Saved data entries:
################

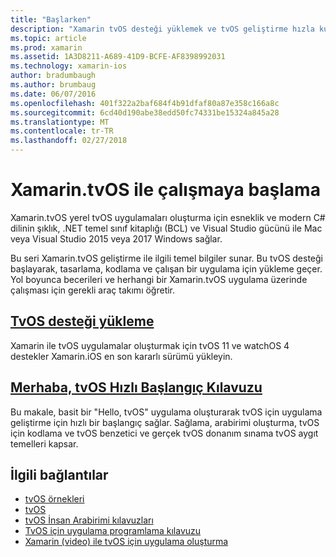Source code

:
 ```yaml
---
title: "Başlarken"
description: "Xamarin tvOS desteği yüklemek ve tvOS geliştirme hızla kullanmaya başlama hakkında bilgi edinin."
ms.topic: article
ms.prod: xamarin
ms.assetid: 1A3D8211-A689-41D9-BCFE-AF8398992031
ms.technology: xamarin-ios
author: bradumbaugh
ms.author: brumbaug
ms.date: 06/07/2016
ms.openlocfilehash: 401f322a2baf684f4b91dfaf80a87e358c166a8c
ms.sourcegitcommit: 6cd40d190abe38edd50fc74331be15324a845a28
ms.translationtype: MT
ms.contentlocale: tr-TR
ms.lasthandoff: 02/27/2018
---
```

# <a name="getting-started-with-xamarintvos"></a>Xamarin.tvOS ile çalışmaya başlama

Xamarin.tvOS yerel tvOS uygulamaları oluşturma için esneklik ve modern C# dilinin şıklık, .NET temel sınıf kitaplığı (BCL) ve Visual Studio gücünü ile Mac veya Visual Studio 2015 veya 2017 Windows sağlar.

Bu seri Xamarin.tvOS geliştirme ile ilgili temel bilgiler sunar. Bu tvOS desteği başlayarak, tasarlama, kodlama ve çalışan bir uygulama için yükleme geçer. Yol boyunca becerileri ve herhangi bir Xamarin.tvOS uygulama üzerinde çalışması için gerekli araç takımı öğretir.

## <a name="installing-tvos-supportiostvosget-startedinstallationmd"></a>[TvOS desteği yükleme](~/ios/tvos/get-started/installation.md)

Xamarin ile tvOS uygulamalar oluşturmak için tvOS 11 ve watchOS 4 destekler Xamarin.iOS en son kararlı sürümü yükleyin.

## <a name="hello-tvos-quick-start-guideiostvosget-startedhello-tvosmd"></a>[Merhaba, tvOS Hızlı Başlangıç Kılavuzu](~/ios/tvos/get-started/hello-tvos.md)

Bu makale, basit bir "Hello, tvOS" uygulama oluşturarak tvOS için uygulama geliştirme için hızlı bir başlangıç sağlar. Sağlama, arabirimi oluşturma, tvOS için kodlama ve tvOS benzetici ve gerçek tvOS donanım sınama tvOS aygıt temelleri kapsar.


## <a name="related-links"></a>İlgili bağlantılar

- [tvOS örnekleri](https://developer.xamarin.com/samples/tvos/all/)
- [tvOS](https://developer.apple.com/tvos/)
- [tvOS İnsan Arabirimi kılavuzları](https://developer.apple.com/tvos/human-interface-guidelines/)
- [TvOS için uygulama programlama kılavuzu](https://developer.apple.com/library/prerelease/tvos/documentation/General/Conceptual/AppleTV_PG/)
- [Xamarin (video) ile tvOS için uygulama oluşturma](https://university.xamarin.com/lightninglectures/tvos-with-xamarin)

################

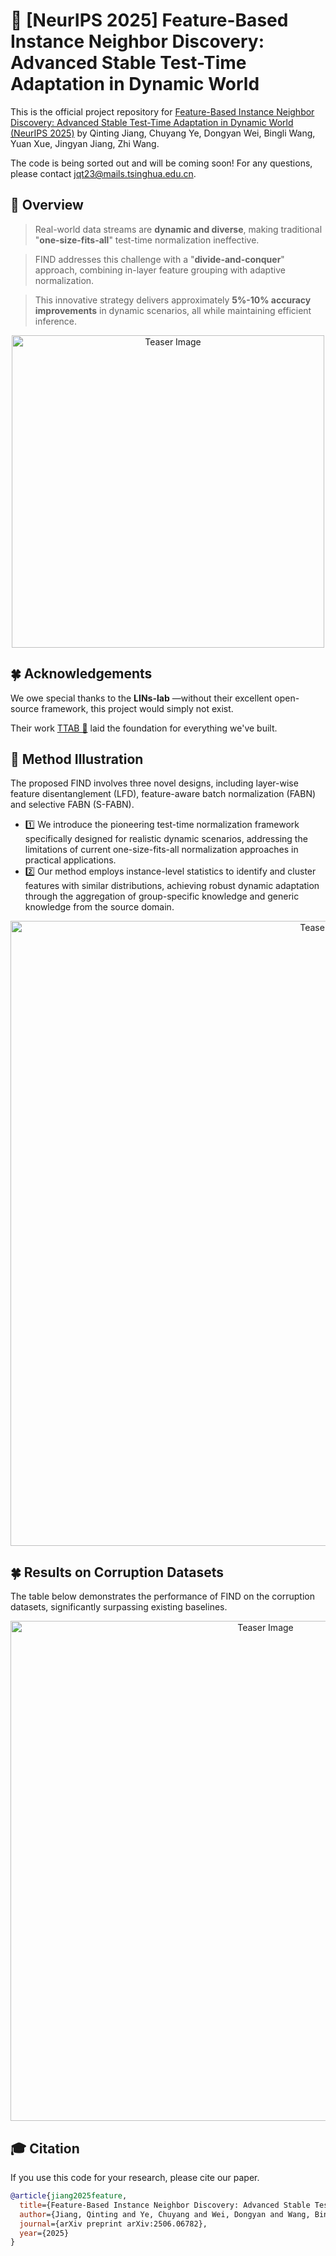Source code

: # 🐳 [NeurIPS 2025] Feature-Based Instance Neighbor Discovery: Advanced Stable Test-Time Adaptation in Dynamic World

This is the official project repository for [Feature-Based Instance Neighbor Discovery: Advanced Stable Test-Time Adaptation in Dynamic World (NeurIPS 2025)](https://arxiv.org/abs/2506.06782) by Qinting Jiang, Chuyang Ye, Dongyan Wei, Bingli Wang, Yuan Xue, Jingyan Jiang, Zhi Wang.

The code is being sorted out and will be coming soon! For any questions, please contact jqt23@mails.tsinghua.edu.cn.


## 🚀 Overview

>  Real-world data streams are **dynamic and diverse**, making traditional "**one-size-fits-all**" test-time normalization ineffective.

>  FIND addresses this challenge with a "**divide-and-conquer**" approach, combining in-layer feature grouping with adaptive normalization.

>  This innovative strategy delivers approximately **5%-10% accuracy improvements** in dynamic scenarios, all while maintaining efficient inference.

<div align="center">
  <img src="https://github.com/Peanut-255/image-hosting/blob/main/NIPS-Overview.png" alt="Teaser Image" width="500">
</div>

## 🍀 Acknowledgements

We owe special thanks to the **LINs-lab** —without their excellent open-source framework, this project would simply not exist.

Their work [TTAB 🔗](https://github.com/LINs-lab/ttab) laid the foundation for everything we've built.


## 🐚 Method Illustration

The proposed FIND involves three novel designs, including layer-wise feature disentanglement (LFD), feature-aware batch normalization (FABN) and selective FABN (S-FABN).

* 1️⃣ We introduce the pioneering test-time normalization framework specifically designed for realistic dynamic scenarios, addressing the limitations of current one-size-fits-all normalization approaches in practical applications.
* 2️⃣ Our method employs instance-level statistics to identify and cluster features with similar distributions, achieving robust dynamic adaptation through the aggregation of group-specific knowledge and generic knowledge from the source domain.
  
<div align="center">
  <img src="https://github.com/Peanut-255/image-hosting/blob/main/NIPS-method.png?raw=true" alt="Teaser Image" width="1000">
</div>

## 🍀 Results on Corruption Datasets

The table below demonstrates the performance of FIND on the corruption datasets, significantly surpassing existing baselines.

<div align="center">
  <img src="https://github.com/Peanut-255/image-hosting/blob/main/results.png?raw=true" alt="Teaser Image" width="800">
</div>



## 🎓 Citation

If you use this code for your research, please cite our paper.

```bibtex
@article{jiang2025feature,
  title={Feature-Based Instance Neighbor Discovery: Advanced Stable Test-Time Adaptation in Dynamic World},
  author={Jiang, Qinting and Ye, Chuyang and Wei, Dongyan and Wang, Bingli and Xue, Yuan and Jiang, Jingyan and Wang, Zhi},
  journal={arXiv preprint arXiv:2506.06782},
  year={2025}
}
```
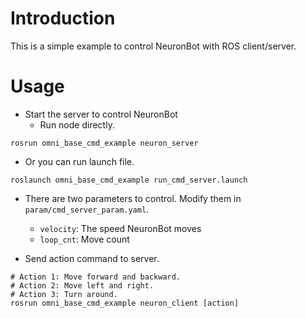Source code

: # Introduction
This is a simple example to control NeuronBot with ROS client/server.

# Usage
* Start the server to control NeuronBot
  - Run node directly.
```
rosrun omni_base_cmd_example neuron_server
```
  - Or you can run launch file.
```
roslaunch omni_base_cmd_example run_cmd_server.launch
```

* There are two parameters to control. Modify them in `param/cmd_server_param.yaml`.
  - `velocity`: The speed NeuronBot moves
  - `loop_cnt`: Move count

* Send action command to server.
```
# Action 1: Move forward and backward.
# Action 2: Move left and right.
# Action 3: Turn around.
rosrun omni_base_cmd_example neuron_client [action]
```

################

INSTRUCTIONS FOR THE TASK: Taking the line with "- [tvOS](https://developer.apple.com/tvos/)" as the first and the line with "- [Xamarin (video)" as the last, retype that stretch of the data above exactly, with no other lines.

ANSWER TO THIS EXERCISE:
- [tvOS](https://developer.apple.com/tvos/)
- [tvOS İnsan Arabirimi kılavuzları](https://developer.apple.com/tvos/human-interface-guidelines/)
- [TvOS için uygulama programlama kılavuzu](https://developer.apple.com/library/prerelease/tvos/documentation/General/Conceptual/AppleTV_PG/)
- [Xamarin (video) ile tvOS için uygulama oluşturma](https://university.xamarin.com/lightninglectures/tvos-with-xamarin)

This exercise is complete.